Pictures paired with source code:
=====

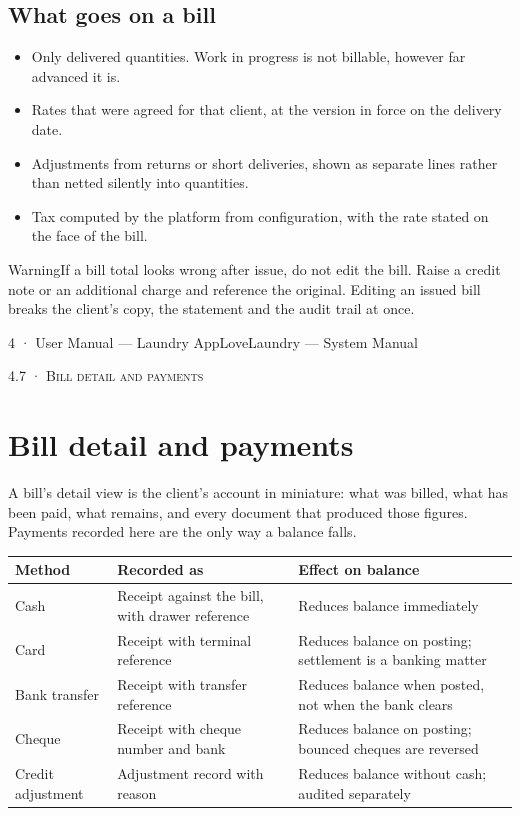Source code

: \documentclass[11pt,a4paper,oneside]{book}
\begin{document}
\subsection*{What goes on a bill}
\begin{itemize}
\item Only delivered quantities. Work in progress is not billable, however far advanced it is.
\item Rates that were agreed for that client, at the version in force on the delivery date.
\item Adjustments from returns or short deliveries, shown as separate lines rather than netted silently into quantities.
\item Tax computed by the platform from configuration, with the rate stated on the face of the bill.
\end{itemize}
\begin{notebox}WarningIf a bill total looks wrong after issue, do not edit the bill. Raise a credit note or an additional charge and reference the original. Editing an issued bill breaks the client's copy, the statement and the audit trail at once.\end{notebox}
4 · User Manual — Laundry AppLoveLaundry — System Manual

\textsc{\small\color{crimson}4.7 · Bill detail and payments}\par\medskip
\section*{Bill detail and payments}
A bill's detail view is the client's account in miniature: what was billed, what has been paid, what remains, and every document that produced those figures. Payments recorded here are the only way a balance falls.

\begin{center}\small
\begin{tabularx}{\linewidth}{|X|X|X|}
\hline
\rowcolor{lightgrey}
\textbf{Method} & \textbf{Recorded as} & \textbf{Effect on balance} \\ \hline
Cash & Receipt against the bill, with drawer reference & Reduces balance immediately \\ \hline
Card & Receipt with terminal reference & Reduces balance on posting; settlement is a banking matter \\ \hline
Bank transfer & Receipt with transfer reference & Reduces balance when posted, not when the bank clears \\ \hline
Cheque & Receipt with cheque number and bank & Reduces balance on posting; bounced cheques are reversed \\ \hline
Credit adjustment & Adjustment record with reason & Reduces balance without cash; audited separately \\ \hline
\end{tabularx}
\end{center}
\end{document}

=====

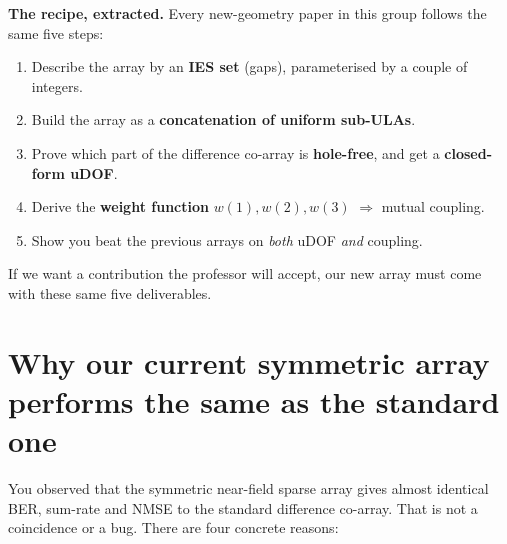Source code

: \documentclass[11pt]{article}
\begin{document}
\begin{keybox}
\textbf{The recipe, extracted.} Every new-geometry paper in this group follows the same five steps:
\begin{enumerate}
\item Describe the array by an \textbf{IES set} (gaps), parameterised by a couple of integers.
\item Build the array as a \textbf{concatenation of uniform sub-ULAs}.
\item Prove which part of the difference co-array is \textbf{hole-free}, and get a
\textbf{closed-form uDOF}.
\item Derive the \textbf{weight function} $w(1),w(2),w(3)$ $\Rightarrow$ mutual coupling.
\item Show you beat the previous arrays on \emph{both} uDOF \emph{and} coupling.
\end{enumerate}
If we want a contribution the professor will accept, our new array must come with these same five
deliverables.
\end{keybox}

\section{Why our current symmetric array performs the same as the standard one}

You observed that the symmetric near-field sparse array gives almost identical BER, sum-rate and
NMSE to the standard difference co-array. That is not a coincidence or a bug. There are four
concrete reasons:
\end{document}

=====

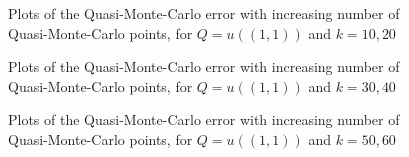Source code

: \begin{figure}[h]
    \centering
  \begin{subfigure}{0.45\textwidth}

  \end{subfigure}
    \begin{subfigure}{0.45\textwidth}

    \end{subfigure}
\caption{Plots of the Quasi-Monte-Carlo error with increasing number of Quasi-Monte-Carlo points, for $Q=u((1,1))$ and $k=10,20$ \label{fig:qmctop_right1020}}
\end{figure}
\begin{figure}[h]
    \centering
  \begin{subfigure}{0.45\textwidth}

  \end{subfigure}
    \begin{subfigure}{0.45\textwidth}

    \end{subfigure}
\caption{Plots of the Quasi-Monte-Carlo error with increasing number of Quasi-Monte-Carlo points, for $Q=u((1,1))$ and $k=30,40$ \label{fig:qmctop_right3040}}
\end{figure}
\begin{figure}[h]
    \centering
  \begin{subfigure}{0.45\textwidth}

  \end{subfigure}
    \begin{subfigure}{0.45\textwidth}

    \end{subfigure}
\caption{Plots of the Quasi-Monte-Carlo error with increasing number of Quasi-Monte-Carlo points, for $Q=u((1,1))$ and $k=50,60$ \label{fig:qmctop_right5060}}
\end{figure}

=====

▸ **REQUIREMENT**: Please return each line of the data above in which the word "Reduces" occurs.

▸ **ANSWER TO THIS PROBLEM**:
Cash & Receipt against the bill, with drawer reference & Reduces balance immediately \\ \hline
Card & Receipt with terminal reference & Reduces balance on posting; settlement is a banking matter \\ \hline
Bank transfer & Receipt with transfer reference & Reduces balance when posted, not when the bank clears \\ \hline
Cheque & Receipt with cheque number and bank & Reduces balance on posting; bounced cheques are reversed \\ \hline
Credit adjustment & Adjustment record with reason & Reduces balance without cash; audited separately \\ \hline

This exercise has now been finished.